Generic Programming Redesign of Patterns

Thierry Géraud and Alexandre Duret-Lutz

In the Proceedings of the 5th European Conference on Pattern Languages of Programs (EuroPLoP'2000)
Irsee, Germany, July 2000.

EPITA Research and Development Laboratory
14-16 rue Voltaire, F-94276 Le Kremlin-Bicêtre cedex, France
Phone +33 1 44 08 01 77 - Fax +33 1 44 08 01 99
http://www.lrde.epita.fr

Problem

How to improve the performance of design patterns when they are involved in intensive algorithms?

Context

Implementation of algorithms for scientific object-oriented numerical computing.

Example

Let us consider a very simple algorithm: the addition of a constant to each element of an aggregate. We aim at having a single implementation of the algorithm, which means that this procedure should accept various aggregate types and data types (the types of the aggregate elements). A general implementation is possible thanks to the ITERATOR pattern [5], parameterized by the data type:

template< typename T >
void add( Aggregate<T>& input, T value )
{
  Iterator<T>& iter = input.CreateIterator();
  for ( iter.First(); ! iter.IsDone(); iter.Next() )
    iter.CurrentElem() += value;
}

In this algorithm, there are only abstract classes (Aggregate<T> and Iterator<T>) and each iteration involves polymorphic calls, thus, dynamic bindings. The ITERATOR pattern results in a run-time overhead: the algorithm is about twice as slow as a code dedicated to a given aggregate type (a list for instance).

Forces

: There should be one procedure for each algorithm. Because algorithms should work for different types, procedures must feature a certain degree of abstraction: they must accept input of various types. Most of the algorithmic entities have to be represented in an abstract way.
: However, abstraction should not lead to a computational burden, since scientific computing requires efficient implementations. These abstract implementations should be about as fast as implementations dedicated to a particular data type.
: Still, object-oriented modeling of abstraction typically relies on operation polymorphism, which imposes an efficiency penalty due to the huge number of dynamic bindings that usually occur in scientific computing. In particular, design patterns widely use operation polymorphism.
: Yet, the core ideas captured in many design patterns are design structures that have often proved useful in scientific computing. Sacrificing design patterns simply because there might be efficiency problems is not justified.

Solution

A solution for avoiding operation polymorphism, which is a sort of ``run-time genericity'', is to heavily rely on parametric polymorphism, i.e. (compile-time) genericity. In particular, abstractions are handled by parameters and/or deduced from parameters. In order to transform the structure of a usual design pattern into its generic version, we rely on several rules.

General rules:

Inclusion polymorphism is forbidden. In other words, the type of a variable (static type known at compile-time) is exactly that of the instance it holds (dynamic type known at run-time). The main assumption of generic programming is that the concrete type of every object is known at compile-time.
Operation polymorphism (keyword virtual in C++) is excluded because dynamic binding is too expensive. In other words, abstract methods are forbidden. To replace operation polymorphism, we can resort to:
- parametric classes through the Curiously Recurring Template idiom, later described in this paper ;
- parametric methods, which leads to a form of ad-hoc polymorphism (overloading).
Inheritance is only used to factor methods and to declare attributes that can be shared by several subclasses.

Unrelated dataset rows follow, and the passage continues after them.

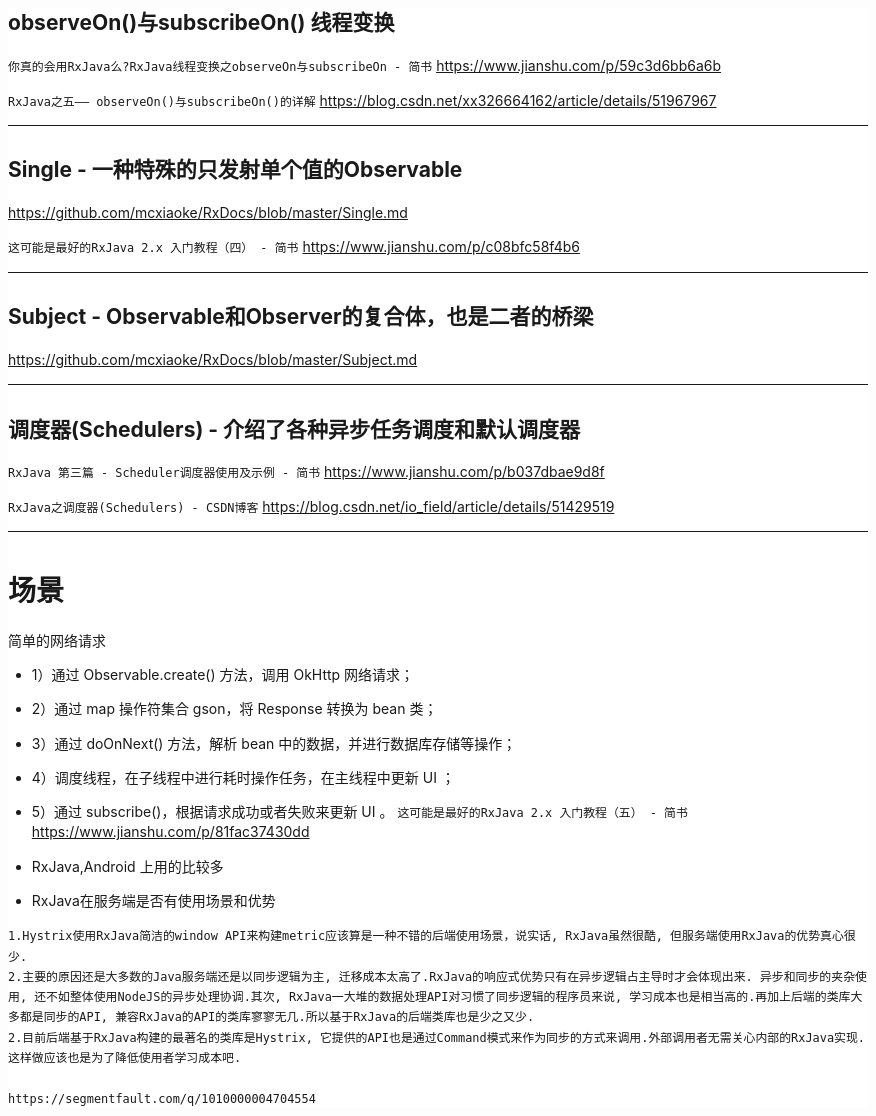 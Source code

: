 ## observeOn()与subscribeOn() 线程变换
`你真的会用RxJava么?RxJava线程变换之observeOn与subscribeOn - 简书`
https://www.jianshu.com/p/59c3d6bb6a6b

`RxJava之五—— observeOn()与subscribeOn()的详解`
https://blog.csdn.net/xx326664162/article/details/51967967

---
## Single - 一种特殊的只发射单个值的Observable
https://github.com/mcxiaoke/RxDocs/blob/master/Single.md

`这可能是最好的RxJava 2.x 入门教程（四） - 简书`
https://www.jianshu.com/p/c08bfc58f4b6

---
## Subject - Observable和Observer的复合体，也是二者的桥梁
https://github.com/mcxiaoke/RxDocs/blob/master/Subject.md

---
## 调度器(Schedulers) - 介绍了各种异步任务调度和默认调度器
`RxJava 第三篇 - Scheduler调度器使用及示例 - 简书`
https://www.jianshu.com/p/b037dbae9d8f

`RxJava之调度器(Schedulers) - CSDN博客`
https://blog.csdn.net/io_field/article/details/51429519



---
# 场景
简单的网络请求
- 1）通过 Observable.create() 方法，调用 OkHttp 网络请求；
- 2）通过 map 操作符集合 gson，将 Response 转换为 bean 类；
- 3）通过 doOnNext() 方法，解析 bean 中的数据，并进行数据库存储等操作；
- 4）调度线程，在子线程中进行耗时操作任务，在主线程中更新 UI ；
- 5）通过 subscribe()，根据请求成功或者失败来更新 UI 。
`这可能是最好的RxJava 2.x 入门教程（五） - 简书`
https://www.jianshu.com/p/81fac37430dd

- RxJava,Android 上用的比较多
- RxJava在服务端是否有使用场景和优势
```
1.Hystrix使用RxJava简洁的window API来构建metric应该算是一种不错的后端使用场景，说实话, RxJava虽然很酷, 但服务端使用RxJava的优势真心很少.
2.主要的原因还是大多数的Java服务端还是以同步逻辑为主, 迁移成本太高了.RxJava的响应式优势只有在异步逻辑占主导时才会体现出来. 异步和同步的夹杂使用, 还不如整体使用NodeJS的异步处理协调.其次, RxJava一大堆的数据处理API对习惯了同步逻辑的程序员来说, 学习成本也是相当高的.再加上后端的类库大多都是同步的API, 兼容RxJava的API的类库寥寥无几.所以基于RxJava的后端类库也是少之又少.
2.目前后端基于RxJava构建的最著名的类库是Hystrix, 它提供的API也是通过Command模式来作为同步的方式来调用.外部调用者无需关心内部的RxJava实现. 这样做应该也是为了降低使用者学习成本吧.

https://segmentfault.com/q/1010000004704554
```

Rules for procedures which use generic patterns:

A procedure should be parameterized by the types of the procedure input, even if the input itself is parameterized.
The types of the algorithmic tools used in a procedure should be given as a parameter-type of deduced from a parameter-type.

Example Resolved

Since the type of the procedure argument input is abstract in the classic object-oriented version of the example (given in the ``problem'' section), this type is now a procedure parameter, say A. The only algorithmic tool is an iterator and its type can be deduced from A thanks to the alias iterator_type. The type of the procedure argument value, which is the type of the aggregate elements, can be deduced from A thanks to the alias data_type. The resulting code of the generic procedure is very close to the previous version (the keyword typename before type deductions is required by the language C++ to fix ambiguities [13]):

template< typename A >
void add( const A& input, typename A::data_type value )
{
  typename A::iterator_type iter = input.CreateIterator();
  for ( iter.First(); ! iter.IsDone(); iter.Next() )
    iter.CurrentElem() += value;
}

When the procedure add is instantiated at compile-time for a given type, no class within the procedure is abstract. For instance, in the code below, the procedure add is instantiated with A set to buffer<int>:

int main()
{
  buffer<int> buf;
  //...
  add( buf, 7 );
}

and the type aliases defined in the class buffer:

template< typename T >
class buffer
{
 public:
  typedef T data_type;
  typedef buffer_iterator<T> iterator_type;
  //...
};

allows the compiler to know that the type of the argument value is int and to define the iterator iter with the proper type.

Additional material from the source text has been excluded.